Глубокие интервью Сергея Белановского. Том 1. Часть 2. Производственные интервью: рабочие и руководство заводов, работники разных специальностей - Белановский Сергей Александрович 5 стр.


Вопрос: А почему Вы говорите, что непонятны критерии распределения? Это не только стаж работы на данном месте?

Видимо, не только. Это я не очень могу объяснить. Я-то вообще был чужой в этом коллективе, да еще и жил далеко. А в основном это были "свои" люди, которые и живут сравнительно недалеко друг от друга. Многие и родились, и выросли в этом районе – у них здесь и школьные знакомства, и соседские связи. С одной стороны, они живут в большом городе, а с другой – как бы в маленьком поселке. Это традиционный рабочий район. Они "свои" люди, а своего обидеть нельзя, правда, при этом этот "свой" должен тянуть, он должен работать.

Вопрос: А какие еще требования он должен выполнять?

Он должен быть лоялен, у него должен быть "свой" язык, общие ценности. В общем "свой" – это обширное понятие.

Вопрос: Когда Вы, изменив среду, попали на производство, в мир относительно незнакомый, что произвело на Вас наибольшее впечатление, может быть, удивило? Какие моменты зафиксировались в сознании?

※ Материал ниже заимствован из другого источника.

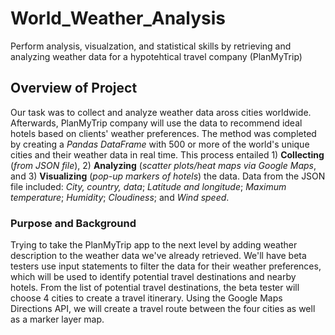 # World_Weather_Analysis
Perform analysis, visualzation, and statistical skills by retrieving and analyzing weather data for a hypotehtical travel company (PlanMyTrip)


## Overview of Project

Our task was to collect and analyze weather data aross cities worldwide. Afterwards, PlanMyTrip company will use the data to recommend ideal hotels based on clients' weather preferences. The method was completed by creating a *Pandas DataFrame* with 500 or more of the world's unique cities and their weather data in real time. This process entailed 1) **Collecting** (*from JSON file*), 2) **Analyzing** (*scatter plots/heat maps via Google Maps*, and 3) **Visualizing** (*pop-up markers of hotels*) the data.  Data from the JSON file included: *City, country, data*; *Latitude and longitude*; *Maximum temperature*; *Humidity*; *Cloudiness*; and *Wind speed*.

### Purpose and Background

Trying to take the PlanMyTrip app to the next level by adding weather description to the weather data we've already retrieved. We'll have beta testers use input statements to filter the data for their weather preferences, which will be used to identify potential travel destinations and nearby hotels. From the list of potential travel destinations, the beta tester will choose 4 cities to create a travel itinerary. Using the Google Maps Directions API, we will create a travel route between the four cities as well as a marker layer map.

Некоторые вещи, особенно в начале, казались довольно дикими. Например, был у нас один рабочий – термист. Термисты вообще люди особые – они, видимо, от кузнецов происходят. Они немножко колдуны. Работают в полной изоляции. Термисты в центре всех технологических процессов – все начинается ими, все ими и заканчивается: надо сначала отпустить металл, потом его закалить! От того, как работает термист, зависит очень многое. Поэтому в хорошем термисте все жизненно заинтересованы. Работа его – это немножко искусство, в ней много от ручного умения, от глаза, от навыка. Так вот, наш термист запивал: держался, держался и вдруг начинал поддавать. Неделю он ходит еще в рамках, а потом – пик! Приступает к работе в 8 утра, а где-нибудь к часу он уже сидит себе за столом – спит. Что делать: нальют ему воды побольше, а потом стараются тихо-незаметно выпроводить домой. Ругань у них была с мастером свирепая, кричали страшно друг на друга, а потом ничего – обходилось. Им обоим деваться некуда. Ни тому, ни другому, такого уже не найти. Можно было бы заострить этот вопрос, но зачем? Тем более что мастер и сам не без греха – тоже запивал: так что он и давить особенно не может. Чудные, конечно, отношения. А так – жизнь как жизнь: немножко бедламная, но это скорей по чисто технологическим причинам. Делаются какие-то вещи, которые уже, наверное, можно было бы не делать. Какое-то у меня было другое представление о современном производстве. И большинство работающих там отдают себе отчет в том, что это все сильно устарело. Они понимают, что ту же работу можно было бы делать совсем иначе, и гораздо большим эффектом. Поэтому часто ведутся разговоры о зарубежной технике, причем отдают должное не только оборудованию, но и стилю, методам работы. Мастеровитые люди очень ценят умение и хорошую технику, понимают, что необходимо строгое соблюдение технологической дисциплины. Но поскольку на нашем производстве бедлам, то эту дисциплину соблюдают отчасти, подгоняя то, что можно измерить здесь. Люди работают очень реально. Они знают, как принимают их работу, чем ее меряют, и стараются делать качественно, но в пределах существующих возможностей измерительного инструмента и в рамках существующих требований. Могли бы, наверное, сделать и лучше, если бы был спрос. Но поскольку спроса нет, то зачем, спрашивается, выкладываться? То есть очень рациональное поведение. А измени ситуацию – дай высококачественный инструмент, дай классные станки – и работа будет другая.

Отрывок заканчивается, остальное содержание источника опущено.